I have not checked all the listed yachts so bear with me.
I had looked at the manitous but they are dreadfully small for a 32 and the aft cabin arrangement is normally seperated and small. Other then the fact these yachts are center cockpit (to which I am not a fan) and there being on the small side I do like all the aspects of them.

I am not opposed to wood yachts but they seem to demand high dollars here when they are good ones the cheaper ones are usually riddled with issues. Having said that I would prefer a epoxy/wood (West) or other. if I were to go with wood.

As far as our budget goes well , as I said we are simple folk. My wife likes to stay with our daughter and I support here so she does not work. I too value family time high so work Permanent Parttime. I work steady and we live well, we have no debts are able to save every month and are happy. We basically do not indulge in any frills nor miss them, so there is really nothing we could cut from our budget.

Although we could afford to buy a small house and pay the mortgage with what we save every month the banks will only lend us under 100K (payments back are a fraction of what we save everymonth let alone a 3rd of what we have to pay for rent) They say they have to take a certain amount of expenses off the top whether we spend that much day to day or not.

We tried for a year to get financing for a yacht but run into the same problem.
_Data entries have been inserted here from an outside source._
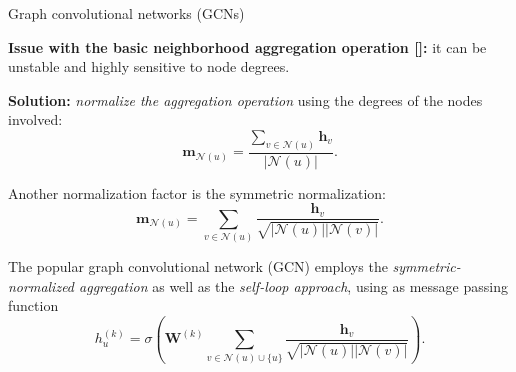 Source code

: \documentclass[10pt, aspectratio=169, compress, protectframetitle, handout]{beamer}
\begin{document}
\begin{frame}{Graph convolutional networks (GCNs)}

    \textbf{Issue with the basic neighborhood aggregation operation []:} it can be \alert{unstable} and \alert{highly sensitive to node degrees}.
    
    \textbf{Solution:} \emph{normalize the aggregation operation} using the degrees of the nodes involved:
    \begin{equation}
        \mathbf m_{\mathcal N(u)} = \frac{\sum_{v \in \mathcal N(u)} \mathbf h_v}{|\mathcal N(u)|}.
    \end{equation}
    
    Another normalization factor is the \alert{symmetric normalization}:
    \begin{equation}
        \mathbf m_{\mathcal N(u)} = \sum_{v \in \mathcal N(u)} \frac{\mathbf h_v}{\sqrt{|\mathcal N(u)| |\mathcal N(v)|}}.
    \end{equation}
    
    The popular \alert{graph convolutional network (GCN)} employs the \emph{symmetric-normalized aggregation} as well as the \emph{self-loop approach}, using as message passing function
    \begin{equation}
        h^{(k)}_u = \sigma \left( \mathbf W^{(k)} \sum_{v \in \mathcal N(u) \cup \{u\}} \frac{\mathbf h_v}{\sqrt{|\mathcal N(u)| |\mathcal N(v)|}} \right).
    \end{equation}

\end{frame}



    
    
\end{document}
Since we dont conform to the normal conduct of societies spending and earings we are stuffed as far as a loan goes. So alas we have determined we will have to pay cash.

We have carefully considered all aspects of this and to be sure we have been working towards this dream for several years.

My wife got her Canadian citizenship the we moved to Australia where I bacame a citizen as well (both times this meant only one of us could work for 2 year periods each) We both had massive debt when we met and have cleared all our debts off and for the last year have been debt free and saving steady) once we moved to Australia 4 years ago I bought a dingy to learn on and then moved up to a 19 foot yacht the next year, which I now have working great is not depreciating and Im sure I can get my money out of her in a few years time if I have to. (It helped I got her for a good price and can do all maintenance myself)
I continue to sail regularly and now have many Yachtie friends and often Race on thier yachts too. I constantly read yacht books and manuals and have probably been through 30 books several times learning and then practicing and putting the knowledge to use. I also got work at at an anchorage/Marina resort and do all formas of maintenance there.

Having carefully considered our situation and what we want out of life, we fell we need to keep the initial purchase price of a yacht to within reason and would like to keep yacht budget to under 50K AUD including repairs and issues that need tending to. Less then this would be even better.

If we do decide to buy in the Americas then we would budget to the point of making arrival in NZ once there we are able to work and when we got to Australia All import costs we could charge if we had to and pay it off later.

I feel if we wait too long then life will just be passing us by. We would be perfectly happy if we only had parrifin lighting and cooking and the only electronics were safety related (a chartplotter would not go atray either but just a basic set up)

We realize we have to make sacrifices to get going sooner than later. We are moving to a cheaper apartment and starting to sell off everything we dont need on our yacht. Sales start next weekend.

At the moment we are looking for the right yacht now and hope we can find the right deal within the next year or 2.......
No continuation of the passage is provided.